Okay. And so you have the [ CARLILE ] trial ongoing in SLE. Firstly, could you just kind of remind us timelines there and then what you'd be looking for from that data set to justify progression both in SLE and in other autoimmune disorders?

So the nice thing, obviously, is that today, we have probably the strongest data set that shows we can create a complete reset of the B-cell compartment in patients. The only way you get to long-term outcomes in ALL, this is beyond MRD testing. So this is the only program that has ever shown that. So that's point number one. The second is the dosing that was used in the original work that was done in Germany was based on the pediatric ALL dosing. It was 1 million cells per kilogram. We use the exact same dosing in pediatric patients as well with obe-cel. So what this allows us to do is actually pick that dose, but rather than actually do weight-based dosing in adult patients, which doesn't make much sense to go to a fixed dose. And so we're basically converted that weight-based dosing into a fixed dose of 50 million cells. We know we could have gone lower than that, but 50 million is a good volume to work with practically in the clinic, it's a volume you can actually manage and are now confirming that those in literally 6 patients. And from there, we're going to go into a Phase II directly. So that's sort of the plan and gives us -- and it's really only possible because we do have a large data set that we can build on. And that allows us directly to extrapolate without having to do a dose escalation type of series.

Okay. And I'm guessing kind of relatively small numbers in the initial trial. So that doesn't impact your capacity from an ALL perspective and ability to serve the market there?

Not at all. In fact, the clinical supply, we're still actually supplying from a second facility. So it doesn't impinge at all into the commercial capacity.

Okay. And just ahead of the launch, just thinking about profitability of obe-cel and the initial indication, how should we think about that? Obviously, you kind of have a huge amount of manufacturing capacity, but you're not going to necessarily need that from [Audio Gap]

[Audio Gap] look at the program is that, first of all, the program on its own with the basic infrastructure, et cetera, allows us to get profitable. dependent on the level of additional investment we're going to do in additional indications, obviously, that made the timing of profitability varies quite a bit. And so that is actually the key determinant there. But the product itself is definitely a profitable product with a very nice margin. And we expect that as we're going through the launch period that we should be able to reach that within the ramp of the launch.
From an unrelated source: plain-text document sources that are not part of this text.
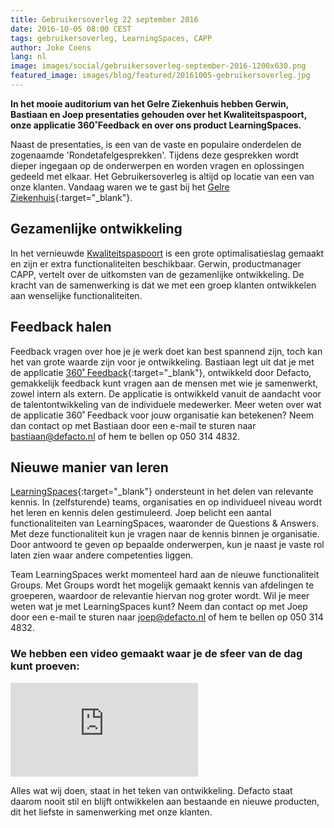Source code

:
 ```yaml
---
title: Gebruikersoverleg 22 september 2016
date: 2016-10-05 08:00 CEST
tags: gebruikersoverleg, LearningSpaces, CAPP
author: Joke Coens
lang: nl
image: images/social/gebruikersoverleg-september-2016-1200x630.png
featured_image: images/blog/featured/20161005-gebruikersoverleg.jpg
---
```


**In het mooie auditorium van het Gelre Ziekenhuis hebben Gerwin, Bastiaan en Joep presentaties gehouden over het Kwaliteitspaspoort, onze applicatie 360˚Feedback en over ons product LearningSpaces.**

Naast de presentaties, is een van de vaste en populaire onderdelen de zogenaamde 'Rondetafelgesprekken'. Tijdens deze gesprekken wordt dieper ingegaan op de onderwerpen en worden vragen en oplossingen gedeeld met elkaar. Het Gebruikersoverleg is altijd op locatie van een van onze klanten. Vandaag waren we te gast bij het [Gelre Ziekenhuis](https://www.gelreziekenhuizen.nl/Gelreziekenhuizen){:target="_blank"}.

## Gezamenlijke ontwikkeling
In het vernieuwde [Kwaliteitspaspoort](/kwaliteitspaspoort/) is een grote optimalisatieslag gemaakt en zijn er extra functionaliteiten beschikbaar. Gerwin, productmanager CAPP, vertelt over de uitkomsten van de gezamenlijke ontwikkeling. De kracht van de samenwerking is dat we met een groep klanten ontwikkelen aan wenselijke functionaliteiten.

## Feedback halen
Feedback vragen over hoe je je werk doet kan best spannend zijn, toch kan het van grote waarde zijn voor je ontwikkeling. Bastiaan legt uit dat je met de applicatie [360˚ Feedback](http://www.360feedback.io){:target="_blank"}, ontwikkeld door Defacto, gemakkelijk feedback kunt vragen aan de mensen met wie je samenwerkt, zowel intern als extern. De applicatie is ontwikkeld vanuit de aandacht voor de talentontwikkeling van de individuele medewerker. Meer weten over wat de applicatie 360˚ Feedback voor jouw organisatie kan betekenen? Neem dan contact op met Bastiaan door een e-mail te sturen naar [bastiaan@defacto.nl](mailto:bastiaan@defacto.nl) of hem te bellen op 050 314 4832.

## Nieuwe manier van leren
[LearningSpaces](http://www.learningspaces.nl){:target="_blank"} ondersteunt in het delen van relevante kennis. In (zelfsturende) teams, organisaties en op individueel niveau wordt het leren en kennis delen gestimuleerd. Joep belicht een aantal functionaliteiten van LearningSpaces, waaronder de Questions & Answers. Met deze functionaliteit kun je vragen naar de kennis binnen je organisatie. Door antwoord te geven op bepaalde onderwerpen, kun je naast je vaste rol laten zien waar andere competenties liggen.

Team LearningSpaces werkt momenteel hard aan de nieuwe functionaliteit Groups. Met Groups wordt het mogelijk gemaakt kennis van afdelingen te groeperen, waardoor de relevantie hiervan nog groter wordt. Wil je meer weten wat je met LearningSpaces kunt? Neem dan contact op met Joep door een e-mail te sturen naar [joep@defacto.nl](mailto:joep@defacto.nl) of hem te bellen op 050 314 4832.

### We hebben een video gemaakt waar je  de sfeer van de dag kunt proeven:

<iframe src="https://www.youtube.com/embed/DLQDleSzE2M" frameborder="0" allowfullscreen></iframe>

Alles wat wij doen, staat in het teken van ontwikkeling. Defacto staat daarom nooit stil en blijft ontwikkelen aan bestaande en nieuwe producten, dit het liefste in samenwerking met onze klanten.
And then briefly just to finish on capital and financing. Where are you in terms of liquidity? And where does that take you?

Yes. So we did add $600 million at the beginning of February this year, part through a collaboration with BioNTech, which brought in $250 million, and then we raised the $350 million on the top of that. So it gives us a cash position at the end of Q1 of about just shy of $760 million. And that allows us to actually drive the launch, drive the product forward into at least one additional indication all the way through developed. And gives us a very appropriate runway of 3-plus years. So we're in a very good spot to really drive the launch and really get to the next stage of the company.

Okay. Perfect. We're right on time. I think we got 3/10 of my questions. So let's try and do a longer session next time. Thank you, Christian. Thank you for that.

Thank you very much. Appreciate it. Thanks, everybody. Thanks for the opportunity.